The Treaty of Baltalimanı signed between the Ottoman Empire and the UK in 1838 and the Tanzimat reforms of 1839 formed the legal basis for the transition of the Ottoman Empire’s economy from its closed and traditional structure to free trade. With the non-tariff regulations and capitulations, entry of foreign capital and machine production increased in the country.
With the development of capitalism and the use of new technologies in production, the machine-breaking, which was common at the time in Europe, especially in Britain, emerged in the Ottoman Empire, as well. Resorted to even prior to strikes, machine-breaking is an act of resistance by workers against the fear of unemployment, harsh working conditions and long working hours, and decreased wages.
Although it has not been documented yet, women workers in Dobri Jaleskov’s factory in the city known as İslimiye (Sliven) in today’s Bulgaria revolted against the machines for the first time in the Ottoman Empire in 1839, believing that the machines would make them redundant as workers. Again, in 1851, in a weaving workshop in Samarkov, Bulgaria, women workers attacked the mechanical weaver reacting against the possible unemployment and lowering their wages. They gave up their protests after they were promised that the mechanical weaver would not be used again.
In the Ottoman territory, the most violent machine-breaking protest happened on 13 March 1908 in Uşak, an important center of carpet production.
During the “industrial revolution” when production was made for international markets, steam-powered looms came to be used in the industry and the chemical dye industry started to develop in the mid 19th century, Muslim/Turkish women who were not allowed to work in the factories started to be employed in the carpet-rug weaving sector by setting up carpet looms at home.

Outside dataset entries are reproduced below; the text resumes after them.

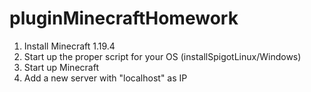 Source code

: # pluginMinecraftHomework

1) Install Minecraft 1.19.4
2) Start up the proper script for your OS (installSpigotLinux/Windows)
3) Start up Minecraft
4) Add a new server with "localhost" as IP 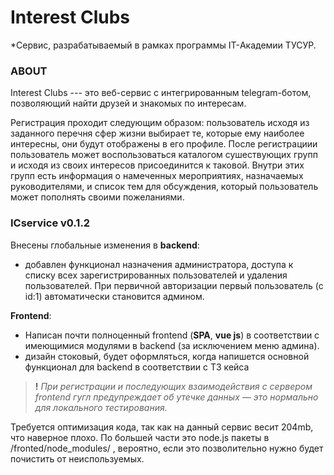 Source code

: # Interest Clubs 
*Сервис, разрабатываемый в рамках программы IT-Академии ТУСУР.  
### ABOUT
Interest Clubs --- это веб-сервис с интегрированным telegram-ботом, позволяющий найти друзей и знакомых по интересам. 

Регистрация проходит следующим образом:  пользователь исходя из заданного перечня сфер жизни выбирает те, которые ему наиболее интересны, они будут отображены в его профиле. После регистрациии пользователь может воспользоваться каталогом сушествующих групп и исходя из своих интересов присоединится к таковой. Внутри этих групп есть информация о намеченных мероприятиях, назначаемых руководителями, и список тем для обсуждения, который пользователь может пополнять своими пожеланиями. 

### **ICservice v0.1.2**

Внесены глобальные изменения в **backend**: 

- добавлен функционал назначения администратора, доступа к списку всех зарегистрированных пользователей и удаления пользователей. При первичной авторизации первый пользователь (с id:1) автоматически становится админом. 

**Frontend**:

- Написан почти полноценный frontend (**SPA**, **vue js**) в соответствии с имеющимися модулями в backend (за исключением меню админа). 
- дизайн стоковый, будет оформляться, когда напишется основной функционал для backend в соответствии с ТЗ кейса

> **!** _При регистрации и последующих взаимодействия с сервером frontend гугл предупреждает об утечке данных — это нормально для локального тестирования._

Требуется оптимизация кода, так как на данный сервис весит 204mb, что наверное плохо. По большей части это node.js пакеты в /fronted/node_modules/ , вероятно, если это позволительно нужно будет почистить от неиспользуемых.

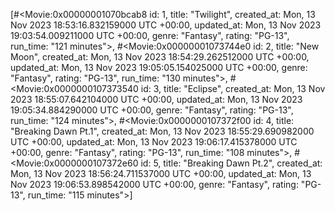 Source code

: <!-- 🍿 Challenge: Favorite Movies

As a developer, you are tasked with creating a new Rails application called favorite-movies to store data for your cohort. The application will start with just the structure of the database with a model called Movie. The Movie model will have an attribute for title that is a string.

👩‍💻 Developer Tasks

As a developer, I can add a category to the Movie model called category that is a string.
As a developer, I can add a category to the Movie model called rating that is a string.
As a developer, I can add a category to the Movie model called run_time that is a number.
As a developer, I can add five entries to the database via the Rails console.
As a developer, I can update the run_time column to be a string.
As a developer, I can update the values of the five existing database entries to include a unit of time on the run_time column. (Example: '165 minutes' or '1 hr, 45 minutes')
As a developer, I can rename the column category to be named genre. -->

[#<Movie:0x00000001070bcab8
id: 1,
title: "Twilight",
created_at: Mon, 13 Nov 2023 18:53:16.832159000 UTC +00:00,
updated_at: Mon, 13 Nov 2023 19:03:54.009211000 UTC +00:00,
genre: "Fantasy",
rating: "PG-13",
run_time: "121 minutes">,
#<Movie:0x00000001073744e0
id: 2,
title: "New Moon",
created_at: Mon, 13 Nov 2023 18:54:29.262512000 UTC +00:00,
updated_at: Mon, 13 Nov 2023 19:05:05.154025000 UTC +00:00,
genre: "Fantasy",
rating: "PG-13",
run_time: "130 minutes">,
#<Movie:0x0000000107373540
id: 3,
title: "Eclipse",
created_at: Mon, 13 Nov 2023 18:55:07.642104000 UTC +00:00,
updated_at: Mon, 13 Nov 2023 19:05:34.884290000 UTC +00:00,
genre: "Fantasy",
rating: "PG-13",
run_time: "124 minutes">,
#<Movie:0x0000000107372f00
id: 4,
title: "Breaking Dawn Pt.1",
created_at: Mon, 13 Nov 2023 18:55:29.690982000 UTC +00:00,
updated_at: Mon, 13 Nov 2023 19:06:17.415378000 UTC +00:00,
genre: "Fantasy",
rating: "PG-13",
run_time: "108 minutes">,
#<Movie:0x0000000107372e60
id: 5,
title: "Breaking Dawn Pt.2",
created_at: Mon, 13 Nov 2023 18:56:24.711537000 UTC +00:00,
updated_at: Mon, 13 Nov 2023 19:06:53.898542000 UTC +00:00,
genre: "Fantasy",
rating: "PG-13",
run_time: "115 minutes">]
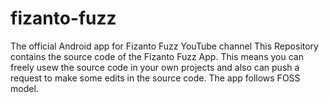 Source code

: # fizanto-fuzz
The official Android app for Fizanto Fuzz YouTube channel
This Repository contains the source code of the Fizanto Fuzz App. This means you can freely usew the source code in your own projects and also can push a request to make some edits in the source code.
The app follows FOSS model.
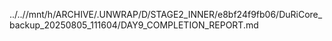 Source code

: ../..//mnt/h/ARCHIVE/.UNWRAP/D/STAGE2_INNER/e8bf24f9fb06/DuRiCore_backup_20250805_111604/DAY9_COMPLETION_REPORT.md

As a result of rapidly increasing demand for Oriental carpets from the European and American markets, carpet weaving became a major commercial sector in Western Anatolia, particularly in Uşak, Gördes, and Kula since the 1870s. Working conditions of the sector worsened. The volume of carpet woven in Uşak increased from 75,000 square meters to 250,000 square meters from 1885 to 1896.

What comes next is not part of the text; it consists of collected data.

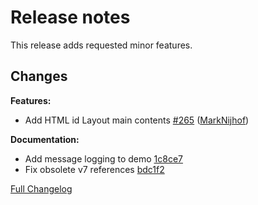 # Release notes 

This release adds requested minor features. 

## Changes

**Features:**

- Add HTML id Layout main contents [\#265](https://github.com/debois/elm-mdl/pull/265) ([MarkNijhof](https://github.com/MarkNijhof))

**Documentation:**

- Add message logging to demo [1c8ce7](https://github.com/debois/elm-mdl/commit/1c8ce7e1ae0220eac9505d62540f556c307ea7d5)
- Fix obsolete v7 references  [bdc1f2](https://github.com/debois/elm-mdl/commit/bdc1f298808c7b37bef8728616bdc28c42670a0e)

[Full Changelog](https://github.com/debois/elm-mdl/compare/8.0.1...HEAD)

Apart from the production at home, Rum and Armenian women were weaving 14,000 loops per day in 17 carpet production centers which were opened in traditional carpet weaving centers such as Uşak, Kula, Gördes, and Demirci by the Oriental Carpet Manufacturers Limited – a monopoly established by foreign companies to sell Anatolian carpets to the world. Additionally, factories which produce or import carpet yarn were eliminating manual labor, and the work of peasant women who did manual wool cleaning, wool spinning and dyeing was taken away. The fact that the yarn produced in the factories was mostly of poor quality led to a decrease in the wages of women who were weaving carpets at home and being paid per square meter of carpet.
Tiridzade, Yılancızade, and Bacakzade, the wool spinning/yarn factories established by local merchants infuriated women who were unemployed and increasingly impoverished. Demands for closing these factories and banning yarn imports were not taken into account.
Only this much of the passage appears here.